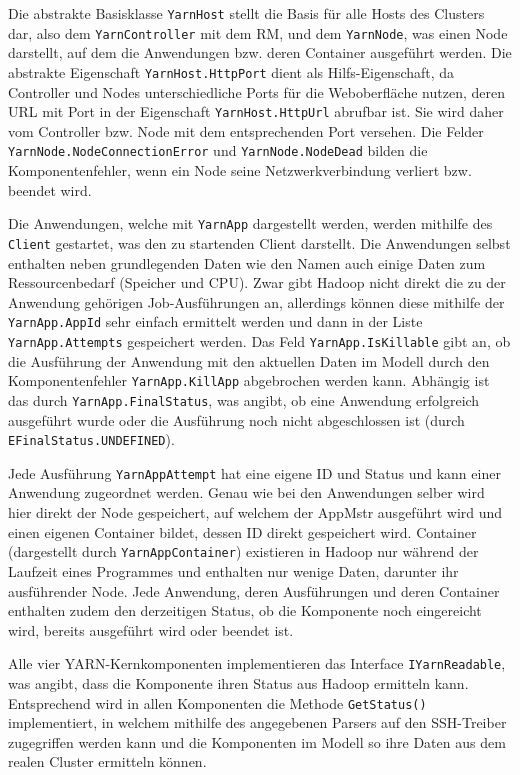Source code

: Die abstrakte Basisklasse \texttt{YarnHost} stellt die Basis für alle Hosts des Clusters dar, also dem \texttt{YarnController} mit dem \ac{RM}, und dem \texttt{YarnNode}, was einen Node darstellt, auf dem die Anwendungen bzw. deren Container ausgeführt werden. Die abstrakte Eigenschaft \texttt{YarnHost.HttpPort} dient als Hilfs-Eigenschaft, da Controller und Nodes unterschiedliche Ports für die Weboberfläche nutzen, deren URL mit Port in der Eigenschaft \texttt{YarnHost.HttpUrl} abrufbar ist. Sie wird daher vom Controller bzw. Node mit dem entsprechenden Port versehen. Die Felder \texttt{YarnNode.NodeConnectionError} und \texttt{YarnNode.NodeDead} bilden die Komponentenfehler, wenn ein Node seine Netzwerkverbindung verliert bzw. beendet wird.

Die Anwendungen, welche mit \texttt{YarnApp} dargestellt werden, werden mithilfe des \texttt{Client} gestartet, was den zu startenden Client darstellt. Die Anwendungen selbst enthalten neben grundlegenden Daten wie \zB den Namen auch einige Daten zum Ressourcenbedarf (Speicher und CPU). Zwar gibt Hadoop nicht direkt die zu der Anwendung gehörigen Job-Ausführungen an, allerdings können diese mithilfe der \texttt{YarnApp.AppId} sehr einfach ermittelt werden und dann in der Liste \texttt{YarnApp.Attempts} gespeichert werden. Das Feld \texttt{YarnApp.IsKillable} gibt an, ob die Ausführung der Anwendung mit den aktuellen Daten im Modell durch den Komponentenfehler \texttt{YarnApp.KillApp} abgebrochen werden kann. Abhängig ist das durch \texttt{YarnApp.FinalStatus}, was angibt, ob eine Anwendung erfolgreich ausgeführt wurde oder die Ausführung noch nicht abgeschlossen ist (durch \texttt{EFinalStatus.UNDEFINED}).

Jede Ausführung \texttt{YarnAppAttempt} hat eine eigene ID und Status und kann einer Anwendung zugeordnet werden. Genau wie bei den Anwendungen selber wird hier direkt der Node gespeichert, auf welchem der \ac{AppMstr} ausgeführt wird und einen eigenen Container bildet, dessen ID direkt gespeichert wird. Container (dargestellt durch \texttt{YarnAppContainer}) existieren in Hadoop nur während der Laufzeit eines Programmes und enthalten nur wenige Daten, darunter ihr ausführender Node. Jede Anwendung, deren Ausführungen und deren Container enthalten zudem den derzeitigen Status, ob die Komponente noch eingereicht wird, bereits ausgeführt wird oder beendet ist.

Alle vier YARN-Kernkomponenten implementieren das Interface \texttt{IYarnReadable}, was angibt, dass die Komponente ihren Status aus Hadoop ermitteln kann. Entsprechend wird in allen Komponenten die Methode \texttt{GetStatus()} implementiert, in welchem mithilfe des angegebenen Parsers auf den SSH-Treiber zugegriffen werden kann und die Komponenten im Modell so ihre Daten aus dem realen Cluster ermitteln können.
----
Every line of the data above is to be set down exactly; the pictures are not.

Answer »
Source code

: Die abstrakte Basisklasse \texttt{YarnHost} stellt die Basis für alle Hosts des Clusters dar, also dem \texttt{YarnController} mit dem \ac{RM}, und dem \texttt{YarnNode}, was einen Node darstellt, auf dem die Anwendungen bzw. deren Container ausgeführt werden. Die abstrakte Eigenschaft \texttt{YarnHost.HttpPort} dient als Hilfs-Eigenschaft, da Controller und Nodes unterschiedliche Ports für die Weboberfläche nutzen, deren URL mit Port in der Eigenschaft \texttt{YarnHost.HttpUrl} abrufbar ist. Sie wird daher vom Controller bzw. Node mit dem entsprechenden Port versehen. Die Felder \texttt{YarnNode.NodeConnectionError} und \texttt{YarnNode.NodeDead} bilden die Komponentenfehler, wenn ein Node seine Netzwerkverbindung verliert bzw. beendet wird.

Die Anwendungen, welche mit \texttt{YarnApp} dargestellt werden, werden mithilfe des \texttt{Client} gestartet, was den zu startenden Client darstellt. Die Anwendungen selbst enthalten neben grundlegenden Daten wie \zB den Namen auch einige Daten zum Ressourcenbedarf (Speicher und CPU). Zwar gibt Hadoop nicht direkt die zu der Anwendung gehörigen Job-Ausführungen an, allerdings können diese mithilfe der \texttt{YarnApp.AppId} sehr einfach ermittelt werden und dann in der Liste \texttt{YarnApp.Attempts} gespeichert werden. Das Feld \texttt{YarnApp.IsKillable} gibt an, ob die Ausführung der Anwendung mit den aktuellen Daten im Modell durch den Komponentenfehler \texttt{YarnApp.KillApp} abgebrochen werden kann. Abhängig ist das durch \texttt{YarnApp.FinalStatus}, was angibt, ob eine Anwendung erfolgreich ausgeführt wurde oder die Ausführung noch nicht abgeschlossen ist (durch \texttt{EFinalStatus.UNDEFINED}).

Jede Ausführung \texttt{YarnAppAttempt} hat eine eigene ID und Status und kann einer Anwendung zugeordnet werden. Genau wie bei den Anwendungen selber wird hier direkt der Node gespeichert, auf welchem der \ac{AppMstr} ausgeführt wird und einen eigenen Container bildet, dessen ID direkt gespeichert wird. Container (dargestellt durch \texttt{YarnAppContainer}) existieren in Hadoop nur während der Laufzeit eines Programmes und enthalten nur wenige Daten, darunter ihr ausführender Node. Jede Anwendung, deren Ausführungen und deren Container enthalten zudem den derzeitigen Status, ob die Komponente noch eingereicht wird, bereits ausgeführt wird oder beendet ist.

Alle vier YARN-Kernkomponenten implementieren das Interface \texttt{IYarnReadable}, was angibt, dass die Komponente ihren Status aus Hadoop ermitteln kann. Entsprechend wird in allen Komponenten die Methode \texttt{GetStatus()} implementiert, in welchem mithilfe des angegebenen Parsers auf den SSH-Treiber zugegriffen werden kann und die Komponenten im Modell so ihre Daten aus dem realen Cluster ermitteln können.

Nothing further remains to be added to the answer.